■ Your objective:
Take the line that has "- Code coverage" in it and every line after it to the end of the entries, and reproduce them exactly.

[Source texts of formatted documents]
..............................

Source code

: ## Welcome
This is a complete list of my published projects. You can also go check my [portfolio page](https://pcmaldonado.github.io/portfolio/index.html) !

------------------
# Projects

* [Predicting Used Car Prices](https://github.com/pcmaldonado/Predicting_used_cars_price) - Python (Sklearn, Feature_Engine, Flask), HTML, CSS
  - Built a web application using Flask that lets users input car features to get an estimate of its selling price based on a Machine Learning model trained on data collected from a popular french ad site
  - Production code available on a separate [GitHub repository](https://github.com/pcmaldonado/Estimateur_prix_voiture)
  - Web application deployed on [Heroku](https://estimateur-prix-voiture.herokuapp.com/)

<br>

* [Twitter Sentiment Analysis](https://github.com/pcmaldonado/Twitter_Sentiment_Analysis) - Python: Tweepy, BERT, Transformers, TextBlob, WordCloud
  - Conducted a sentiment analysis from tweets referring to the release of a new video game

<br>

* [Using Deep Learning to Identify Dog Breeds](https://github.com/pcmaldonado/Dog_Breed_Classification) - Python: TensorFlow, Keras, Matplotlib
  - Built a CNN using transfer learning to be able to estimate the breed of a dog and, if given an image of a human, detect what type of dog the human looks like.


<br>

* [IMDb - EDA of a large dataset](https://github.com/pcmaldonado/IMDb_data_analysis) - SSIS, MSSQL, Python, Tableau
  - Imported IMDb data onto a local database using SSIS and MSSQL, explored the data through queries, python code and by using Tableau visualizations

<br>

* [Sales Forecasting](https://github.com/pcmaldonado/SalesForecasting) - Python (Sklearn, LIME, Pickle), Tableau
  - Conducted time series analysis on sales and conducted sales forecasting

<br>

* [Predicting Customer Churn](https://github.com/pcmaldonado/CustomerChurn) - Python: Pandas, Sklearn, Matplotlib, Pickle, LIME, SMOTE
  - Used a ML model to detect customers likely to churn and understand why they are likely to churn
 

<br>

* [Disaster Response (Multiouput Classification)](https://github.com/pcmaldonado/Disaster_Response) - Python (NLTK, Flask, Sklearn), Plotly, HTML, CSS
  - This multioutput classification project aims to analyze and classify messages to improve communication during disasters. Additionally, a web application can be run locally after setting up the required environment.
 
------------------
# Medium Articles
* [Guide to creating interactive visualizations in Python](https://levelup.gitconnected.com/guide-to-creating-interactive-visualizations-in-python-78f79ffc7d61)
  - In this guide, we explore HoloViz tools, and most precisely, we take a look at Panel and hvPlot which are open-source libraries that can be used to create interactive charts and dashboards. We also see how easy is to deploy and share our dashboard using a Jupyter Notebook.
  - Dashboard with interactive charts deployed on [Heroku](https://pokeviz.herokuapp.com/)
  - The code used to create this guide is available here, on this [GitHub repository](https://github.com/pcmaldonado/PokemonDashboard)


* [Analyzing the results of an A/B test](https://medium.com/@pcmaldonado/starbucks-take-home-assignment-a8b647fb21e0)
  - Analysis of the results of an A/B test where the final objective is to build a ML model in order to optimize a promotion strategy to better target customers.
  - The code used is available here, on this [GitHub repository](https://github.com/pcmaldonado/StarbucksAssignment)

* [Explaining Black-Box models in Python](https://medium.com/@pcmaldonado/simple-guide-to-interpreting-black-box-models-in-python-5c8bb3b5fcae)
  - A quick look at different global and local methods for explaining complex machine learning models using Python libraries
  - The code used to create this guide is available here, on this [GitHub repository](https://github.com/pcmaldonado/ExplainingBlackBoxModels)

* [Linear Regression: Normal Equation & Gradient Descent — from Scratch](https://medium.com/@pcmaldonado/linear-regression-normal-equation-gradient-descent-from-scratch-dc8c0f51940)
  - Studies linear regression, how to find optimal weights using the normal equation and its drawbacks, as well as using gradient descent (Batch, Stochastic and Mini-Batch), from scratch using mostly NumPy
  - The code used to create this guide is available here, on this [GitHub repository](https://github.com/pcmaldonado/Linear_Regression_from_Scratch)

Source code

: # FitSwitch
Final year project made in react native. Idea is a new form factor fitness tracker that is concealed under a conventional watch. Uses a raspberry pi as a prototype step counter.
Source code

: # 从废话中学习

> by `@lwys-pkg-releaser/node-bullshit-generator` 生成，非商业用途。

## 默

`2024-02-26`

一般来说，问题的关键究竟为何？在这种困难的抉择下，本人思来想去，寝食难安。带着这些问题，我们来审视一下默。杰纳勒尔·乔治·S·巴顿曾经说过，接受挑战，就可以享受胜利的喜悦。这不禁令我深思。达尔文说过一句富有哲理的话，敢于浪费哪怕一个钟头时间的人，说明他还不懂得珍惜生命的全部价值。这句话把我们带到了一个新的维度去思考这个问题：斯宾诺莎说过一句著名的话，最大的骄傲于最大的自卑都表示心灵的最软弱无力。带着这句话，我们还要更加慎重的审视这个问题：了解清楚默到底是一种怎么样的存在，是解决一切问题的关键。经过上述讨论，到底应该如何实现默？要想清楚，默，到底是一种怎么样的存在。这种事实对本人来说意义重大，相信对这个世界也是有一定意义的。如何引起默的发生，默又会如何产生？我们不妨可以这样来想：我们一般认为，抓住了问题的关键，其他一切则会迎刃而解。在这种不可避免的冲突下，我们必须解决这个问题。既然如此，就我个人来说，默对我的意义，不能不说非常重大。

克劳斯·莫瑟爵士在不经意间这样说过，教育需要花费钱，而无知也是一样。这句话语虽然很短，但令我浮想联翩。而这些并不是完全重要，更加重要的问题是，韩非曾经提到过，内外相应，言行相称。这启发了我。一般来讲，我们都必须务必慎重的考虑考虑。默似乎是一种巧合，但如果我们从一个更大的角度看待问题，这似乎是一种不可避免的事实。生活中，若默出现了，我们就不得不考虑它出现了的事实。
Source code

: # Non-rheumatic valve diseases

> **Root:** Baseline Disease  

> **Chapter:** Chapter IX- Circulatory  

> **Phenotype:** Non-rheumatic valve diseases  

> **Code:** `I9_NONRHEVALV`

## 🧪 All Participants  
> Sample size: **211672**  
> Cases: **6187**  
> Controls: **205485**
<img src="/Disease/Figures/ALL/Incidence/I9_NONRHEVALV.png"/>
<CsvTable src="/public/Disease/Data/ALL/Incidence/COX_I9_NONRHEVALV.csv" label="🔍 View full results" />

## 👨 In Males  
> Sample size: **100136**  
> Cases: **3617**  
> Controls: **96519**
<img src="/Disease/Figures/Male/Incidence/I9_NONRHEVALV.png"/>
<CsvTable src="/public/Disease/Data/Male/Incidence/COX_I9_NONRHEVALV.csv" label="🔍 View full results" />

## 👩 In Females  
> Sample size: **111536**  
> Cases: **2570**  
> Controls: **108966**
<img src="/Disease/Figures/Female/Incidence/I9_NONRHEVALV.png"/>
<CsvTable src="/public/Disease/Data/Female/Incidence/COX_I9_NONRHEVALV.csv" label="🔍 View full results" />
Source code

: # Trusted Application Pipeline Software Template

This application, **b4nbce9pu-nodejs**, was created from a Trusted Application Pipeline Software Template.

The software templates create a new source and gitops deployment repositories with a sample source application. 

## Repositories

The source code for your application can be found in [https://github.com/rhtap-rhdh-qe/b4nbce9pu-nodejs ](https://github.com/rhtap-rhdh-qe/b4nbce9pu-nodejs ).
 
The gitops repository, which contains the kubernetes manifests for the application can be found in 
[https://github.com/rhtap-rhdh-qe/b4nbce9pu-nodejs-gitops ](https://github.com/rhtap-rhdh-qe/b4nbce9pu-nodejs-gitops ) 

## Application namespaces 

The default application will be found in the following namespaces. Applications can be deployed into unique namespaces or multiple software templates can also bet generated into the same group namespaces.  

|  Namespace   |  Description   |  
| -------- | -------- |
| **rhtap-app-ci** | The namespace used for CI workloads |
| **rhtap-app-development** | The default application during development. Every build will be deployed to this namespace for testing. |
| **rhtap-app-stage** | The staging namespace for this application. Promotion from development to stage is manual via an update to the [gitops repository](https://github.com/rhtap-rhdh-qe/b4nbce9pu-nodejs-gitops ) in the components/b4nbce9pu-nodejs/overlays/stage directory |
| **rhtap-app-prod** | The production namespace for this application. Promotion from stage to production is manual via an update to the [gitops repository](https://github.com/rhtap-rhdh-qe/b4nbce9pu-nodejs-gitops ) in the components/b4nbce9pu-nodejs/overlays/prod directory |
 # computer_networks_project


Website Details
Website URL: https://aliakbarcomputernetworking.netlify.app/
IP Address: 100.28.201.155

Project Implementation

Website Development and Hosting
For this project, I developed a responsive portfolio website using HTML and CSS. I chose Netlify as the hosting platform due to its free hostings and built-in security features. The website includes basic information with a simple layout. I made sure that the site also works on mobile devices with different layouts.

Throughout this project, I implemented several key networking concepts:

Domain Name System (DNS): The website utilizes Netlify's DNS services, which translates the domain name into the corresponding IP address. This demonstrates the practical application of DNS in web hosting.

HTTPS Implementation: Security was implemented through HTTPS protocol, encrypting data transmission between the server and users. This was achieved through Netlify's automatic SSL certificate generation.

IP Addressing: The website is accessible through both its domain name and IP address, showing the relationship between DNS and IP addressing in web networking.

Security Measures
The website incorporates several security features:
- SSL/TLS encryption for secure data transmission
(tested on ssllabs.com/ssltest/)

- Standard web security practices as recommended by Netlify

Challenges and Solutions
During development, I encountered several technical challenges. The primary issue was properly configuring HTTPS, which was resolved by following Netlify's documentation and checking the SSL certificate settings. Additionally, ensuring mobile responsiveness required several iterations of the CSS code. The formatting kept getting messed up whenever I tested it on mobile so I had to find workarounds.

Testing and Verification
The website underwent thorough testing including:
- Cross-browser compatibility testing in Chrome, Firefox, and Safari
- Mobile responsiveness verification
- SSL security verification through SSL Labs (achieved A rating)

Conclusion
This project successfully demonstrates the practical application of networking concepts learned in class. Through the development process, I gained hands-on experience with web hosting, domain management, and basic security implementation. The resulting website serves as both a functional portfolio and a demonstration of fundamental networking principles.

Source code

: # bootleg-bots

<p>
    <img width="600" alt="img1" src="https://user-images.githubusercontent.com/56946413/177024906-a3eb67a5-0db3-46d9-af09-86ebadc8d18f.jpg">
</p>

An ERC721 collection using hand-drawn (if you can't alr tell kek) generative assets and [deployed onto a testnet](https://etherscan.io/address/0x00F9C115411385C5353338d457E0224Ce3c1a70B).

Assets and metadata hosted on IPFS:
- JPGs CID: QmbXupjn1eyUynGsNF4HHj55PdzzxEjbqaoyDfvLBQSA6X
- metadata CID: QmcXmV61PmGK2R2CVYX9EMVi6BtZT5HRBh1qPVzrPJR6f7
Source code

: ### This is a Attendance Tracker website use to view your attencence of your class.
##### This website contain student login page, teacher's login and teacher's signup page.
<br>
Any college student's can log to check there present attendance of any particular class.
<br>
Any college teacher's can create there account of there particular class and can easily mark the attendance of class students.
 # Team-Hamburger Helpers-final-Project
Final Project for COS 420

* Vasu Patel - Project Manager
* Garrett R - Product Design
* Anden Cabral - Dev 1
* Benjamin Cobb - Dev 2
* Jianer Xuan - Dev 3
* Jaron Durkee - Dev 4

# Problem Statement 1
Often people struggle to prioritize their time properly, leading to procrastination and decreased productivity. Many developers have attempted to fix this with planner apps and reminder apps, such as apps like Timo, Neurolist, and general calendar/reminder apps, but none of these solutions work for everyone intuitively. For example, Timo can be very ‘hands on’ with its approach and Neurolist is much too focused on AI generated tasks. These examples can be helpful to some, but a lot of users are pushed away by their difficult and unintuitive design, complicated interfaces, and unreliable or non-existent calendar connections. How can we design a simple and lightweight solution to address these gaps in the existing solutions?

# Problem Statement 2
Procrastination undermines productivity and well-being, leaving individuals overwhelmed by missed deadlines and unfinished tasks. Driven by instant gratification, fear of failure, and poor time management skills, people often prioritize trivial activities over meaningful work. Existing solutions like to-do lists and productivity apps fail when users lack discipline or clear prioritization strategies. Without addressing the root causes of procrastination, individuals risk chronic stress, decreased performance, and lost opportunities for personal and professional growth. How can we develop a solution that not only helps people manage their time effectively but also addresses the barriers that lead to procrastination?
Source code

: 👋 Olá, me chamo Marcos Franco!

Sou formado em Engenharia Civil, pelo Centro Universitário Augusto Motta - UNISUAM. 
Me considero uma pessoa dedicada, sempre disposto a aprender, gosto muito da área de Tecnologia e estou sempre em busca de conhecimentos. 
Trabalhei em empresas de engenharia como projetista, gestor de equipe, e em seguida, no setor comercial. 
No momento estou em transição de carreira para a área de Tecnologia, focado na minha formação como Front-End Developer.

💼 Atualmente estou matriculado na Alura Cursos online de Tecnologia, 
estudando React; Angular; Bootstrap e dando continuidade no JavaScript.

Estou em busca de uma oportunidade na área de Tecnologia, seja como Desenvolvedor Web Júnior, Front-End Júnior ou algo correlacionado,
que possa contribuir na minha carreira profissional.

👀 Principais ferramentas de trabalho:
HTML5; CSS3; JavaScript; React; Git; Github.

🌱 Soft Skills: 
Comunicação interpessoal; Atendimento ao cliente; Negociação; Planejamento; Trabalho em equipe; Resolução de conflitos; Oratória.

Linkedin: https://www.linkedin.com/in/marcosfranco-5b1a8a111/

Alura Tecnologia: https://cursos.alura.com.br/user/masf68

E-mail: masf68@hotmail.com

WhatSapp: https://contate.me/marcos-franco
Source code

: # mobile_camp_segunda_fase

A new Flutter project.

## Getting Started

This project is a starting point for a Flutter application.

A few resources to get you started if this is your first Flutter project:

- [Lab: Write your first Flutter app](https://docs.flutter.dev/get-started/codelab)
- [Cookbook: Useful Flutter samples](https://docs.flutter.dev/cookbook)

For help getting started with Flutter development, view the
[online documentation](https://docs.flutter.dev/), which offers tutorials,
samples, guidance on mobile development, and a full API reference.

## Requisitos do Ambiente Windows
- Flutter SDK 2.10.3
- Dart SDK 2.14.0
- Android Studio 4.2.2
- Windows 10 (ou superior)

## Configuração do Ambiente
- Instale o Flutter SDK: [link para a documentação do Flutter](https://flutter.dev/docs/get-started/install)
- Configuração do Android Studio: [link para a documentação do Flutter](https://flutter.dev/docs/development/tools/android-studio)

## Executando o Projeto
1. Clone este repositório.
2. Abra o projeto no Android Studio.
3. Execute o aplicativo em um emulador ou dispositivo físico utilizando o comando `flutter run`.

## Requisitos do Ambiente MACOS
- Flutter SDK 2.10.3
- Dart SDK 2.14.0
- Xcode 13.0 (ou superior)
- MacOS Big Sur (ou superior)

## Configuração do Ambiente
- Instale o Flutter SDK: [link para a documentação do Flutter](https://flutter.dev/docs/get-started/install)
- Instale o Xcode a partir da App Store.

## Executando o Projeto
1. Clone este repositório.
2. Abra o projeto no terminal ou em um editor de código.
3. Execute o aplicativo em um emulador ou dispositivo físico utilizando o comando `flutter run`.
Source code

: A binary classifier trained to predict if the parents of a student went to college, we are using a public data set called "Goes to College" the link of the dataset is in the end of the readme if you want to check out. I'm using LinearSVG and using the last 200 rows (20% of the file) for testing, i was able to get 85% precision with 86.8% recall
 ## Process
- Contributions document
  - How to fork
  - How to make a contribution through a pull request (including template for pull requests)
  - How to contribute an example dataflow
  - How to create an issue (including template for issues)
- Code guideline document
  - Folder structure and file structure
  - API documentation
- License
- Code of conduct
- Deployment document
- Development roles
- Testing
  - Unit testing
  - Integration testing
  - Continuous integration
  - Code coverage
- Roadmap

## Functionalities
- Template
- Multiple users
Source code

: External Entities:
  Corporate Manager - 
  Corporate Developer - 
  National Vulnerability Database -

..............................

■ Exercise response:
  - Code coverage
- Roadmap

## Functionalities
- Template
- Multiple users
Source code

: External Entities:
  Corporate Manager - 
  Corporate Developer - 
  National Vulnerability Database -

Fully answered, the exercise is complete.